■ **TASK**: Nothing but the lines from the one with "the height above" down to the one with "(Earth-Centered), and its" should be returned, exactly and with both ends included, from the material below.
════════════════════
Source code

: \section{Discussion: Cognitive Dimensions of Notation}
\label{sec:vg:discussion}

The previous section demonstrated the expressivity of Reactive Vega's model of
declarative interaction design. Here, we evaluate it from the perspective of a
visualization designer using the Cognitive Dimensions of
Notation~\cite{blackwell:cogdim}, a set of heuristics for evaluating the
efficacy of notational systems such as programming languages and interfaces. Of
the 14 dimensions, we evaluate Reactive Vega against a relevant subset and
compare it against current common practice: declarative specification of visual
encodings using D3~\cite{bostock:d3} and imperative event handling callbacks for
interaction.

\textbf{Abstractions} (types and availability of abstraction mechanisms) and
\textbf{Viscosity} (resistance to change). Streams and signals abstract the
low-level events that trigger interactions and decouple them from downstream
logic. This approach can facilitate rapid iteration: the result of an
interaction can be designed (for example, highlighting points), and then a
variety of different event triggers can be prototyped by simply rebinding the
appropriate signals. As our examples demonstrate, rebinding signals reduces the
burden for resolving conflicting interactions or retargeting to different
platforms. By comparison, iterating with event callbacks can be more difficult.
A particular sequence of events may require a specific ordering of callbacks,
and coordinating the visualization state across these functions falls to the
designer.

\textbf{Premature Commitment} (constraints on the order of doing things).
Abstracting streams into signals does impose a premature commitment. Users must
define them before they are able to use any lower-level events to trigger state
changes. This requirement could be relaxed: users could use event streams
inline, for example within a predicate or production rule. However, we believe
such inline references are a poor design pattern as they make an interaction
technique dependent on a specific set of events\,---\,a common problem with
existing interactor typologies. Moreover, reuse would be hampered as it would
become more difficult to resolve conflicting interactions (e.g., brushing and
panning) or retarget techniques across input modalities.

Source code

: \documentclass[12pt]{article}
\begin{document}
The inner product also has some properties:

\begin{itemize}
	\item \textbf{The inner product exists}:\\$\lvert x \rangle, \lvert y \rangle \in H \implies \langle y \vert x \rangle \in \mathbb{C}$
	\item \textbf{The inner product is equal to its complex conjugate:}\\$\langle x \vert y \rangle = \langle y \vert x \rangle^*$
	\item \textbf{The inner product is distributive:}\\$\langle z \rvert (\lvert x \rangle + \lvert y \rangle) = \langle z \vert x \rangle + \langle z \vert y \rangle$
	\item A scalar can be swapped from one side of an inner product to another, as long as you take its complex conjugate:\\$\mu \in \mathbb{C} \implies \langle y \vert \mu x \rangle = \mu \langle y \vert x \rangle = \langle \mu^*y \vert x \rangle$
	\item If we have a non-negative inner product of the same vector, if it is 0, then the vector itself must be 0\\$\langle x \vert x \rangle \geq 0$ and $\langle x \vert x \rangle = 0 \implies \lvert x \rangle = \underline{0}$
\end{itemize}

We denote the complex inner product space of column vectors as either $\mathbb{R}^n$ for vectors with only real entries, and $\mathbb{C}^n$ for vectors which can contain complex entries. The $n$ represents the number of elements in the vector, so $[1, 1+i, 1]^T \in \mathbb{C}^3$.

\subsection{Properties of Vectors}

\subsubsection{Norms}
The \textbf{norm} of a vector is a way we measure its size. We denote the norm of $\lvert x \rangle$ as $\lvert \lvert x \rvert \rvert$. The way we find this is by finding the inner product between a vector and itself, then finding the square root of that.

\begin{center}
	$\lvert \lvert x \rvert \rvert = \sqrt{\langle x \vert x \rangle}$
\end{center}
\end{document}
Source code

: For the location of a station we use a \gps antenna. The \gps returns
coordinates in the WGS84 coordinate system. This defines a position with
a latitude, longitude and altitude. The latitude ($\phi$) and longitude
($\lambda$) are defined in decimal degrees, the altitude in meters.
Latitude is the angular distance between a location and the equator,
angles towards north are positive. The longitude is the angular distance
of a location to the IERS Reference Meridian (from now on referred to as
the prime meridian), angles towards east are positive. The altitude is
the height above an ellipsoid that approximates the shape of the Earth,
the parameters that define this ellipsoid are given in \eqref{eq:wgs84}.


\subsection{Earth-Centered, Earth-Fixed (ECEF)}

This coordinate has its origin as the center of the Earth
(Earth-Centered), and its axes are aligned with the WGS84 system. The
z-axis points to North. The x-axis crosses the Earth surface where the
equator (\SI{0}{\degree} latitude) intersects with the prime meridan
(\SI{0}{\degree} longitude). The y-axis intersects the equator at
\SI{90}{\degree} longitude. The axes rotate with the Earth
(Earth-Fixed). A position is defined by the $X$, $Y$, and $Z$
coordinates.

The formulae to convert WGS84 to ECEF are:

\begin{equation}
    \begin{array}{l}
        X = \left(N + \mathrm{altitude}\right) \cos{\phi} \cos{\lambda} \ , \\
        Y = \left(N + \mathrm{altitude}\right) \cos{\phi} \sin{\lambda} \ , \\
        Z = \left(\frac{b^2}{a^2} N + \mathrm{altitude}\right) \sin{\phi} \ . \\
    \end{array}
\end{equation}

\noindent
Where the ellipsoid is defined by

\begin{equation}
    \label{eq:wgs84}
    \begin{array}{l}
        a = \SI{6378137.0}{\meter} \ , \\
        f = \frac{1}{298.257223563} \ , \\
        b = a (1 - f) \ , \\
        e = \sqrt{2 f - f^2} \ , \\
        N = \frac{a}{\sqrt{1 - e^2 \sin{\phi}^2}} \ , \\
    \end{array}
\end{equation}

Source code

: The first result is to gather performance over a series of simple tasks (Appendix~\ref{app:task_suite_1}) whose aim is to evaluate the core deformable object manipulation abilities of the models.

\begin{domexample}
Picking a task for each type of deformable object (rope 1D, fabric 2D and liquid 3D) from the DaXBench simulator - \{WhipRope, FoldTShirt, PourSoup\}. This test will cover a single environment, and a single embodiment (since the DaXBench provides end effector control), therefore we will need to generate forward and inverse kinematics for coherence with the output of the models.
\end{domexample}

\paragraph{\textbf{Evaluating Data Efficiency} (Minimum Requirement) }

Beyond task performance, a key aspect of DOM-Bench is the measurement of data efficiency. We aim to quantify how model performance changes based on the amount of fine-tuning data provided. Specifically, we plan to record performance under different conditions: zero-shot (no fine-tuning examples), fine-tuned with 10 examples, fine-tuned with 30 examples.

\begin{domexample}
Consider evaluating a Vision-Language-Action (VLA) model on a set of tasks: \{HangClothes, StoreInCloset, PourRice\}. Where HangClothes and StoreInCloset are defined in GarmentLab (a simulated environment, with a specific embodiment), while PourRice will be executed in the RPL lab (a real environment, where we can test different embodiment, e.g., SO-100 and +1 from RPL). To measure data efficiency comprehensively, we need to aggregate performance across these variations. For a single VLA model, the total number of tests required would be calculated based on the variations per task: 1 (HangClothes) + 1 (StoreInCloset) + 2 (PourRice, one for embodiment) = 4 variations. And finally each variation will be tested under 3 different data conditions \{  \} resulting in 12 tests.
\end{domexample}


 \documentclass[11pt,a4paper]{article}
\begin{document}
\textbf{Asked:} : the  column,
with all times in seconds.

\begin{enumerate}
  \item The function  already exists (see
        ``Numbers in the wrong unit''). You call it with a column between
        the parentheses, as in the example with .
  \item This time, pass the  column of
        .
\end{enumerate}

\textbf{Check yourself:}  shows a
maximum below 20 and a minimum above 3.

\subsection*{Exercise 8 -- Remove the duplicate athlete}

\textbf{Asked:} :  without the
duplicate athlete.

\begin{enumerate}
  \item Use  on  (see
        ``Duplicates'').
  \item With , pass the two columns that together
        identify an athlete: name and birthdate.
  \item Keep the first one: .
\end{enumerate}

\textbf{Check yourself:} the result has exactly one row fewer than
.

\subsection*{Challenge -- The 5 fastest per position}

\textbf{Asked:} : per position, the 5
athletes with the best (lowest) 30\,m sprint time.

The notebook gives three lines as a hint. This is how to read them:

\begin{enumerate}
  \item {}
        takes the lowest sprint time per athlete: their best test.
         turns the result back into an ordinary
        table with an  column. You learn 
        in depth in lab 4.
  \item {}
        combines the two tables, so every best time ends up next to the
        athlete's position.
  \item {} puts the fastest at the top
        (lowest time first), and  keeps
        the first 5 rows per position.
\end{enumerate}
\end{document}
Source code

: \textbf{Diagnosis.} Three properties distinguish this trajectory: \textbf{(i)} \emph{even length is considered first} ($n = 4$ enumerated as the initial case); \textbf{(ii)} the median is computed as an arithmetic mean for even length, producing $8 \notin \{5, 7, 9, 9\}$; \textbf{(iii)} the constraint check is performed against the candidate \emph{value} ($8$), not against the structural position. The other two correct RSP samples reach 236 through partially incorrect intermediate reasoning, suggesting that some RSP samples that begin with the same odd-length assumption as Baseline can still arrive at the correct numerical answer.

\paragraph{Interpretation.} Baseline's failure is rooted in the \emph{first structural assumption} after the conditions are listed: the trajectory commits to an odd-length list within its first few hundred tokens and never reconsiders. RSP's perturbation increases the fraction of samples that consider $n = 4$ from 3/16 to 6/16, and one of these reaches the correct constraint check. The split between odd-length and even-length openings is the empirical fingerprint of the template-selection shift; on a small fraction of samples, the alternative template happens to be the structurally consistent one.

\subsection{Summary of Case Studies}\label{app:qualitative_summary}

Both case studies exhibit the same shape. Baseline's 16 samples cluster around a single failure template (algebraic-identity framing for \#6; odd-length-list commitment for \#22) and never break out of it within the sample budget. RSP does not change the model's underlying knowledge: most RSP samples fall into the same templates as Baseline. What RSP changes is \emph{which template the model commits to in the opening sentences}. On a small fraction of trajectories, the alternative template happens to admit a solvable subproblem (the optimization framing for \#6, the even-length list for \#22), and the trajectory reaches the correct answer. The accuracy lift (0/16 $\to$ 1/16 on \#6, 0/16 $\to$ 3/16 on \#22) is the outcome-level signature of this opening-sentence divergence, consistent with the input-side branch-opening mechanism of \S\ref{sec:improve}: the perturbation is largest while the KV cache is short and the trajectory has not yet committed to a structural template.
════════════════════
■ **RESULT FOR THIS EXERCISE**:
the height above an ellipsoid that approximates the shape of the Earth,
the parameters that define this ellipsoid are given in \eqref{eq:wgs84}.


\subsection{Earth-Centered, Earth-Fixed (ECEF)}

This coordinate has its origin as the center of the Earth
(Earth-Centered), and its axes are aligned with the WGS84 system. The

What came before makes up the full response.